» WHAT IS REQUIRED:
Report every line from the following entries that contains the string "Structured".

» MATERIAL FOR THIS TASK:

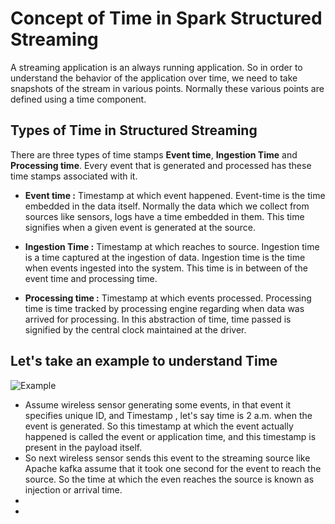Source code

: 
# Concept of Time in Spark Structured Streaming

A streaming application is an always running application. So in order to understand the behavior of the application over time, we need to take snapshots of the stream in various points. Normally these various points are defined using a time component.

## Types of Time in Structured Streaming
There are three types of time stamps **Event time**, **Ingestion Time** and **Processing time**. Every event that is generated and processed has these time stamps associated with it.

 - **Event time :**  Timestamp at which event happened. Event-time is the time embedded in the data itself. Normally the data which we collect from sources like sensors, logs have a time embedded in them. This time signifies when a given event is generated at the source.
   
 - **Ingestion Time :** Timestamp at which reaches to source. Ingestion time is a time captured at the ingestion of data. Ingestion time is the time when events ingested into the system. This time is in between of the event time and processing time.
 - **Processing time :** Timestamp at which events processed. Processing time is time tracked by processing engine regarding when data was arrived for processing. In this abstraction of time, time passed is signified by the central clock maintained at the driver.

## Let's take an example to understand Time
![Example](https://github.com/gurditsingh/blog/blob/gh-pages/_screenshots/Streaming.jpg?raw=true)

 - Assume wireless sensor generating some events, in that event it specifies unique ID, and Timestamp , let's say time is 2 a.m. when the event is generated. So this timestamp at which the event actually happened is called the event or application time, and this timestamp is present in the payload itself.
 - So next wireless sensor sends this event to the streaming source like Apache kafka assume that it took one second for the event to reach the source. So the time at which the even reaches the source is known as injection or arrival time.
 - 
 - 

<!--stackedit_data:
eyJoaXN0b3J5IjpbNDI3ODI3NTIzLDg5MzE5MDgyOSwtMTk2ND
I1NzUxOSwtMTcyMDMzNDk1OSwtMTA1NjY3MjE5MiwxNDIwNzk4
NTYxLDg1NzM0NTM0MiwzOTkzODQzNiwxOTY2NDAyNzc2LDE4Nj
M4ODg5OTcsNzUyMjEwMzc1LC0yOTk2NjEyNjksLTE1MjIzNDEy
ODcsLTQ3NDQ2NzEyMSw4NTg2MjA0NjQsNzg3MTI3MjUxLC0xOD
Q3Njk2Mzc3LC0xNjkzMTM4MzUxLDE2NTYxMzI2MjgsMjQxNzM4
NDc3XX0=
-->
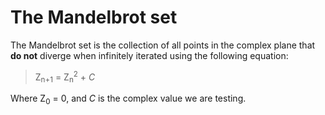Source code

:# The Mandelbrot set
The Mandelbrot set is the collection of all points in the complex plane that **do not** diverge when infinitely iterated using the following equation:
> Z<sub>n+1</sub> = Z<sub>n</sub><sup>2</sup> + *C*

Where Z<sub>0</sub> = 0, and *C* is the complex value we are testing.
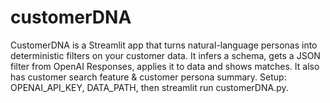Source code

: # customerDNA
CustomerDNA is a Streamlit app that turns natural-language personas into deterministic filters on your customer data. It infers a schema, gets a JSON filter from OpenAI Responses, applies it to data and shows matches. It also has customer search feature &amp; customer persona summary. Setup: OPENAI_API_KEY, DATA_PATH, then streamlit run customerDNA.py.
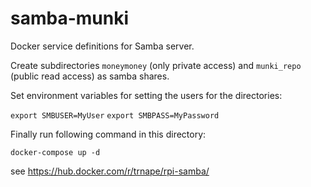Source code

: # samba-munki

Docker service definitions for Samba server.

Create subdirectories `moneymoney` (only private access) and `munki_repo` (public read access) as samba shares.

Set environment variables for setting the users for the directories:

`export SMBUSER=MyUser`
`export SMBPASS=MyPassword`

Finally run following command in this directory: 

`docker-compose up -d`

see https://hub.docker.com/r/trnape/rpi-samba/
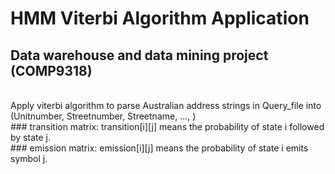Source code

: # HMM Viterbi Algorithm Application
## Data warehouse and data mining project (COMP9318)
</br>
Apply viterbi algorithm to parse Australian address strings in Query_file into (Unitnumber, Streetnumber, Streetname, ..., )
</br>
### transition matrix: 
transition[i][j] means the probability of state i followed by state j.
</br>
### emission matrix: 
emission[i][j] means the probability of state i emits symbol j.
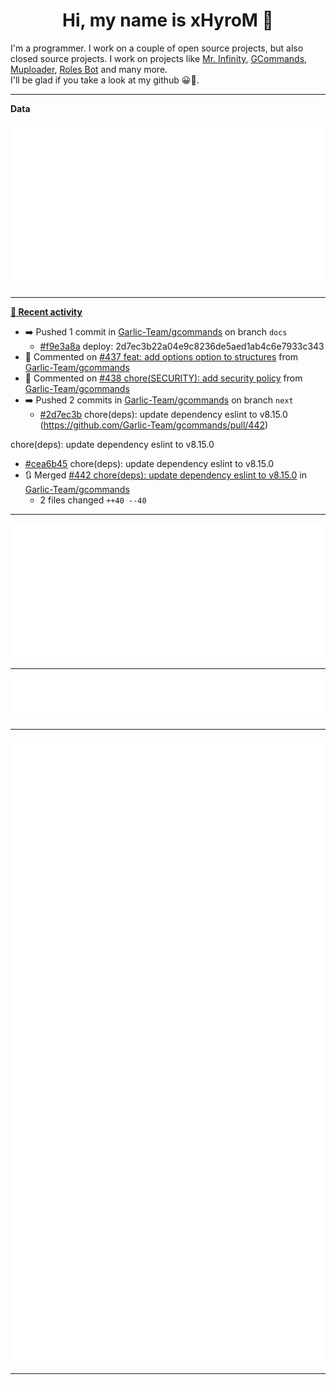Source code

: <p align="center">
    <!-- <img src="https://avatars.githubusercontent.com/u/56601352" width="192" alt="hyro's pfp" /> -->
    <h1 align="center">Hi, my name is xHyroM 👋</h1>
</p>

I'm a programmer. I work on a couple of open source projects, but also closed source projects. I work on projects like [Mr. Infinity](https://discord.com/oauth2/authorize?client_id=720321585625694239&scope=bot%20applications.commands&permissions=8&redirect_uri=https://blobs.gq/imanager&prompt=consent&response_type=code), [GCommands](https://github.com/Garlic-Team/GCommands), [Muploader](https://github.com/xHyroM/Muploder), [Roles Bot](https://github.com/xHyroM/roles-bot) and many more.  
I'll be glad if you take a look at my github 😀👀.

___
**Data**

<img src="https://github.com/xHyroM/xHyroM/blob/master/.cache/base.svg">

___

**[📰 Recent activity](https://github.com/xHyroM)**
* ➡️ Pushed 1 commit in [Garlic-Team/gcommands](https://github.com/Garlic-Team/gcommands) on branch `docs`
  * [#f9e3a8a](https://github.com/Garlic-Team/gcommands/commit/f9e3a8a) deploy: 2d7ec3b22a04e9c8236de5aed1ab4c6e7933c343
* 💬 Commented on [#437 feat: add options option to structures](https://github.com/Garlic-Team/gcommands/issues/437) from [Garlic-Team/gcommands](https://github.com/Garlic-Team/gcommands)
* 💬 Commented on [#438 chore(SECURITY): add security policy](https://github.com/Garlic-Team/gcommands/issues/438) from [Garlic-Team/gcommands](https://github.com/Garlic-Team/gcommands)
* ➡️ Pushed 2 commits in [Garlic-Team/gcommands](https://github.com/Garlic-Team/gcommands) on branch `next`
  * [#2d7ec3b](https://github.com/Garlic-Team/gcommands/commit/2d7ec3b) chore(deps): update dependency eslint to v8.15.0 (https://github.com/Garlic-Team/gcommands/pull/442)

chore(deps): update dependency eslint to v8.15.0
  * [#cea6b45](https://github.com/Garlic-Team/gcommands/commit/cea6b45) chore(deps): update dependency eslint to v8.15.0
* 🔃 Merged [#442 chore(deps): update dependency eslint to v8.15.0](https://github.com/Garlic-Team/gcommands/pull/442) in [Garlic-Team/gcommands](https://github.com/Garlic-Team/gcommands)
  * 2 files changed `++40 --40`


___

<img src="https://github.com/xHyroM/xHyroM/blob/master/.cache/isocalendar.svg">

___

<img src="https://github.com/xHyroM/xHyroM/blob/master/.cache/languages.svg">

___

<img src="https://github.com/xHyroM/xHyroM/blob/master/.cache/achievements.svg">

___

» WRITTEN REPLY:
# Concept of Time in Spark Structured Streaming
## Types of Time in Structured Streaming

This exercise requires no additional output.